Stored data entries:
-------

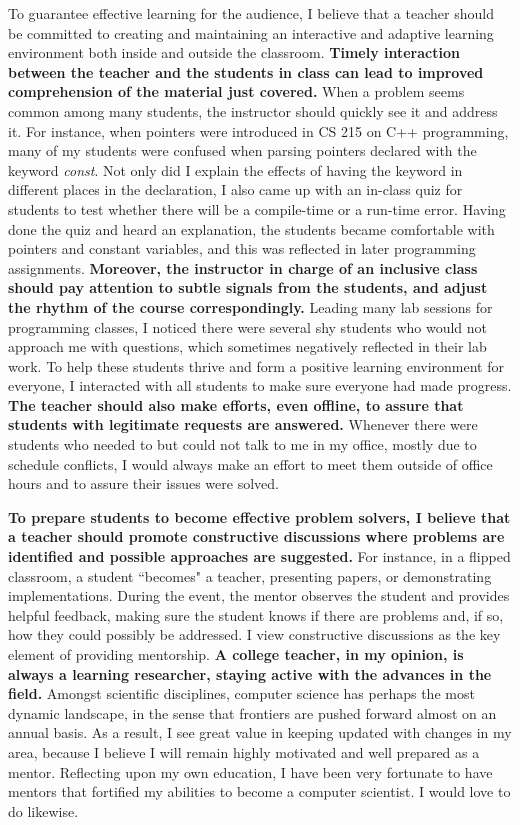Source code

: \documentclass[12pt]{article}
\newcommand{\tit}[1]{\textit{#1}}
\newcommand{\tbf}[1]{\textbf{#1}}
\begin{document}
To guarantee effective learning for the audience, 
I believe that a teacher should be committed to
creating and maintaining an interactive and adaptive learning environment both inside
and outside the classroom.
\tbf{Timely interaction between the teacher and the students in class can lead to improved
comprehension of the material just covered.}
When a problem seems common among many students, the instructor should quickly
see it and address it.
For instance, when pointers were introduced in CS 215 on C++ programming, 
many of my students were confused when parsing pointers declared with the keyword \tit{const}.
Not only did I explain the effects of having the keyword in different places in the
declaration, I also came up with an in-class quiz for students to test whether there
will be a compile-time or a run-time error.
Having done the quiz and heard an explanation, the students became comfortable with
pointers and constant variables, and this was reflected in later programming assignments.
\tbf{Moreover, the instructor in charge of an inclusive class should
pay attention to subtle signals from the students, 
and adjust the rhythm of the course correspondingly.}
Leading many lab sessions for programming classes,
I noticed there were several shy students who would not approach me with questions,
which sometimes negatively reflected in their lab work.
To help these students thrive and form a positive learning environment for everyone, 
I interacted with all students to make sure everyone had made progress.
\tbf{The teacher should also make efforts, even offline, 
to assure that students with legitimate requests are answered.}
Whenever there were students who needed to but could not
talk to me in my office, mostly due to schedule conflicts, 
I would always make an effort to meet them outside of office hours and
to assure their issues were solved.

\tbf{To prepare students to become effective problem solvers, 
I believe that a teacher should promote
constructive discussions where problems are identified and possible approaches are suggested.}
For instance, in a flipped classroom, a student ``becomes" a teacher, presenting papers,
or demonstrating implementations.  During the event, the mentor observes the student and
provides helpful feedback, making sure the student knows if there are problems and, if so,
how they could possibly be addressed.
I view constructive discussions as the key element of providing mentorship.
\tbf{A college teacher, in my opinion, is always a learning researcher, staying
active with the advances in the field.}
Amongst scientific disciplines,
computer science has perhaps the most dynamic landscape, in the sense that
frontiers are pushed forward almost on an annual basis.
As a result, I see great value in keeping updated with changes in my area,
because I believe I will remain highly motivated and well prepared as a mentor.
Reflecting upon my own education, I have been very fortunate to have mentors
that fortified my abilities to become a computer scientist.
I would love to do likewise.
\end{document}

-------

[Task requirements]: For every line above that has "reflected" in it, copy the line.

[Result below]:
pointers and constant variables, and this was reflected in later programming assignments.
which sometimes negatively reflected in their lab work.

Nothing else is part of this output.